A third federal judge has ruled against President Donald Trump’s decision to wind down an executive amnesty for younger illegal immigrants, saying the administration must restart the program for former recipients and, possibly, new applicants.
U.S. District Court Judge John Bates said Tuesday the Department of Homeland Security’s (DHS) legal rationale for ending the Deferred Action for Childhood Arrivals (DACA) program was too shaky.
“DACA’s rescission was arbitrary and capricious because the Department failed adequately to explain its conclusion that the program was unlawful,” Bates, a George W. Bush appointee, wrote in his 60-page opinion. “Neither the meager legal reasoning nor the assessment of litigation risk provided by DHS to support its rescission decision is sufficient to sustain termination of the DACA.”
Like two other district court judges who have already ruled against the Trump administration, Bates ordered immigration authorities to resume accepting renewal applications. His order goes a step further than the others, however, by giving the Department of Homeland Security 90 days to come up with a more convincing justification for ending DACA. If it fails to do so, the government must start processing first-time applications, as well, Bates ruled.
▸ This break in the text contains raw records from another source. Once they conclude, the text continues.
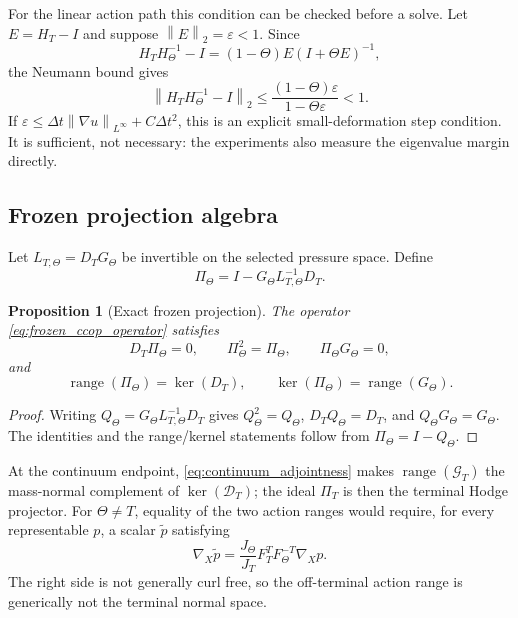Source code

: \documentclass[11pt]{article}
\theoremstyle{plain}
\newtheorem{proposition}[theorem]{Proposition}
\theoremstyle{definition}
\theoremstyle{remark}
\newcommand{\D}{\mathcal{D}}
\newcommand{\G}{\mathcal{G}}
\newcommand{\range}{\operatorname{range}}
\newcommand{\kernel}{\operatorname{ker}}
\newcommand{\dt}{\Delta t}
\newcommand{\Th}{\Theta}
\newcommand{\norm}[2][]{\left\lVert #2\right\rVert_{#1}}
\begin{document}
For the linear action path this condition can be checked before a solve.  Let
$E=H_T-I$ and suppose $\norm[2]{E}=\varepsilon<1$.  Since
\begin{equation}
 H_TH_\Th^{-1}-I
 =(1-\Th)E(I+\Th E)^{-1},
 \label{eq:relative_path_exact_identity}
\end{equation}
the Neumann bound gives
\begin{equation}
 \norm[2]{H_TH_\Th^{-1}-I}
 \le \frac{(1-\Th)\varepsilon}{1-\Th\varepsilon}<1.
 \label{eq:relative_path_explicit_bound}
\end{equation}
If $\varepsilon\le \dt\norm[L^\infty]{\nabla u}+C\dt^2$, this is an explicit
small-deformation step condition.  It is sufficient, not necessary: the
experiments also measure the eigenvalue margin directly.

\subsection{Frozen projection algebra}

Let $L_{T,\Th}=D_TG_\Th$ be invertible on the selected pressure space.  Define
\begin{equation}
  \Pi_\Th=I-G_\Th L_{T,\Th}^{-1}D_T.
  \label{eq:frozen_ccop_operator}
\end{equation}

\begin{proposition}[Exact frozen projection]
\label{prop:frozen_projection}
The operator \eqref{eq:frozen_ccop_operator} satisfies
\begin{equation}
 D_T\Pi_\Th=0,
 \qquad
 \Pi_\Th^2=\Pi_\Th,
 \qquad
 \Pi_\Th G_\Th=0,
 \label{eq:frozen_projection_identities}
\end{equation}
and
\begin{equation}
 \range(\Pi_\Th)=\kernel(D_T),
 \qquad
 \kernel(\Pi_\Th)=\range(G_\Th).
 \label{eq:frozen_projection_spaces}
\end{equation}
\end{proposition}

\begin{proof}
Writing $Q_\Th=G_\Th L_{T,\Th}^{-1}D_T$ gives
$Q_\Th^2=Q_\Th$, $D_TQ_\Th=D_T$, and
$Q_\Th G_\Th=G_\Th$.  The identities and the range/kernel statements follow
from $\Pi_\Th=I-Q_\Th$.
\end{proof}

At the continuum endpoint, \eqref{eq:continuum_adjointness} makes
$\range(\G_T)$ the mass-normal complement of $\kernel(\D_T)$; the ideal
$\Pi_T$ is then the terminal Hodge projector.  For $\Th\ne T$, equality of the
two action ranges would require, for every representable $p$, a scalar
$\widetilde p$ satisfying
\begin{equation}
 \nabla_X\widetilde p
 =\frac{J_\Th}{J_T}F_T^TF_\Th^{-T}\nabla_Xp.
 \label{eq:off_terminal_integrability}
\end{equation}
The right side is not generally curl free, so the off-terminal action range is
generically not the terminal normal space.
\end{document}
The Trump administration canceled DACA in September based on the opinion of Attorney General Jeff Sessions, who said the Obama-era program was unconstitutional. DHS said the program would officially sunset on March 5, but multiple court rulings have forced the agency to continue accepting renewal applications.
Bates is the first Republican appointee to rule against the Trump administration’s move to end DACA. Two district court judges appointed by former President Bill Clinton — one in San Francisco and one in Brooklyn — had already issued injunctions requiring the administration to keep the program going for previous recipients.
Justice Department spokesman Devin O’Malley said in a statement that the Trump administration’s legal position on DACA is solid.
“Today’s order doesn’t change the Department of Justice’s position on the facts: DACA was implemented unilaterally after Congress declined to extend benefits to this same group of illegal aliens. As such, it was an unlawful circumvention of Congress,” he said, according to Politico. “The Department of Homeland Security therefore acted within its lawful authority in deciding to wind down DACA in an orderly manner.”